Historique et contexte
L’archipel des Açores est une région autonome du Portugal située au milieu de l’océan Atlantique, à environ 1 360 km à l’ouest du continent européen. Occupées pour la première fois par des colons portugais au XVe siècle, ces îles volcaniques sont accidentées et isolées, ce qui a mis les habitants au défi de vivre de la terre et de la mer. Au XVIIIe siècle, les bateaux baleiniers américains (souvent appelés bateaux baleiniers « yankee ») ont commencé à parcourir les océans du monde, faisant fréquemment escale dans un port de l’île de Faial aux Açores. En 1768, jusqu’à 200 bateaux baleiniers de diverses origines faisaient escale à Faial chaque année. Ils étaient attirés par les populations sédentaires de cachalots présentes autour des îles, ainsi que par la commodité d’un port au milieu de l’océan pour réparer et réapprovisionner les navires1.

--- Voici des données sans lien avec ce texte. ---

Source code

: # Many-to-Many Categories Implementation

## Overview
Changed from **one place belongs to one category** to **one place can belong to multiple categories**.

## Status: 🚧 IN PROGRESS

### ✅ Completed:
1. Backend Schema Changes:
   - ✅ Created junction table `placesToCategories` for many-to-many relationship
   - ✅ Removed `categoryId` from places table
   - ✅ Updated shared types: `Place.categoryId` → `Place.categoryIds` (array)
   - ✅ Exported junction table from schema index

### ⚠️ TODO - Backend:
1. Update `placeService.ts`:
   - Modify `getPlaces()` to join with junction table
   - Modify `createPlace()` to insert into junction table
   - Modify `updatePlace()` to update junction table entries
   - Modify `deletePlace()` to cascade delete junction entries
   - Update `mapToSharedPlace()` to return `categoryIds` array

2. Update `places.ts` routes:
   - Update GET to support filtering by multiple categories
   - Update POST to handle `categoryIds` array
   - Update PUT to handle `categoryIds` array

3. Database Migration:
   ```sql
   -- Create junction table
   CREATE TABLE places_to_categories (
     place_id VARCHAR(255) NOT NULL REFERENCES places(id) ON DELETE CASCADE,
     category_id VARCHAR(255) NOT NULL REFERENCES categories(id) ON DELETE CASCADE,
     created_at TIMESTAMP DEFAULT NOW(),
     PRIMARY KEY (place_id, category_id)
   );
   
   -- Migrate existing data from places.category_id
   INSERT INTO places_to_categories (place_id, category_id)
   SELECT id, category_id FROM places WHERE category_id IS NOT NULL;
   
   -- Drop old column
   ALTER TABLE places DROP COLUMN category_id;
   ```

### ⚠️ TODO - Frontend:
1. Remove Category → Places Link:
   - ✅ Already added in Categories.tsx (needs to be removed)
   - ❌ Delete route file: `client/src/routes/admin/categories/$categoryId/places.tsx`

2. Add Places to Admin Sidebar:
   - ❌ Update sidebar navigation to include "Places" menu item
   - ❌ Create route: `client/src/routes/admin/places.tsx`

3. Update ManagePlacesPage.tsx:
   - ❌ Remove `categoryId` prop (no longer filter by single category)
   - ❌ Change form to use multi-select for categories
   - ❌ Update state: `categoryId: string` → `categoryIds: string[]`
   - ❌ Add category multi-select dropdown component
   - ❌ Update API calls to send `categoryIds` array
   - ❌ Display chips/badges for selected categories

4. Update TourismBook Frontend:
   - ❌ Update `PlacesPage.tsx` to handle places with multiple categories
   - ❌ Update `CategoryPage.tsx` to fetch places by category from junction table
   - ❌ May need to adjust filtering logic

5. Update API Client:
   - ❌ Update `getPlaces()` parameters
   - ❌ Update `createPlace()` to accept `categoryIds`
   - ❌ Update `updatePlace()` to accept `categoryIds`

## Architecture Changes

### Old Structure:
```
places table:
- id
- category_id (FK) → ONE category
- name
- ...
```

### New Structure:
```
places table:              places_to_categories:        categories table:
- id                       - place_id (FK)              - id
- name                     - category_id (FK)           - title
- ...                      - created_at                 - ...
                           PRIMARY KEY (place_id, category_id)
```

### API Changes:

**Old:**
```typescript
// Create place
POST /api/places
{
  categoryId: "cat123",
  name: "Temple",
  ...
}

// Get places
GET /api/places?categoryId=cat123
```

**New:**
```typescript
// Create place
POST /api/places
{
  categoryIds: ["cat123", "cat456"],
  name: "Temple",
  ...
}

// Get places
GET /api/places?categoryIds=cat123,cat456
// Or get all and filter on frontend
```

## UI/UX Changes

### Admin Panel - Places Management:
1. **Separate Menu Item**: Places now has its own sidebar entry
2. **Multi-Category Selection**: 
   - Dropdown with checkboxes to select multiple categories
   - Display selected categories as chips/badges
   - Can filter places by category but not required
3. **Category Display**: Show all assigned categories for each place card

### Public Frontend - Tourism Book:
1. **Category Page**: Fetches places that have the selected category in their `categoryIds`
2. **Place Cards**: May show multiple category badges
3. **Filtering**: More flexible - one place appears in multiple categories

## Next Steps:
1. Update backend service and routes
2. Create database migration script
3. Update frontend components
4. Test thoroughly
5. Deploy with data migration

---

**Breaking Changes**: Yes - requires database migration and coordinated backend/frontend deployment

Les habitants de l’île voisine de Pico se rendirent compte de la demande en produits baleiniers et décidèrent de lancer leur propre industrie baleinière depuis le village de Lajes, à moins de 5 milles marins du port principal de Faial. La chasse à la baleine a commencé à Lajes en 1867 et s’est poursuivie pendant plus d’un siècle. À son apogée, l’industrie impliquait 22 canots et 98 hommes organisés en sept compagnies baleinières communautaires2. Des vigies étaient postées sur un réseau de tours de guet en pierre perchées sur les falaises de l’île. Lorsque des cachalots étaient aperçus, elles les signalaient aux baleiniers qui prenaient la mer sur des canots à voiles, affalant les voiles lorsqu’ils s’approchaient des baleines et progressant discrètement à la rame pour lancer les harpons à la main. À partir des années 1930, des vedettes motorisées ont été utilisées pour amener les canots à portée des cachalots, mais l’approche finale et le harponnage se déroulaient toujours de la manière traditionnelle. Les hommes impliqués dans cette pratique dangereuse sont devenus des experts dans la compréhension de la répartition et du comportement de ces baleines, prédisant où elles feraient ensuite surface, car leur vie et leurs moyens d’existence dépendaient du fait d’être au bon moment et au bon endroit avec leurs harpons.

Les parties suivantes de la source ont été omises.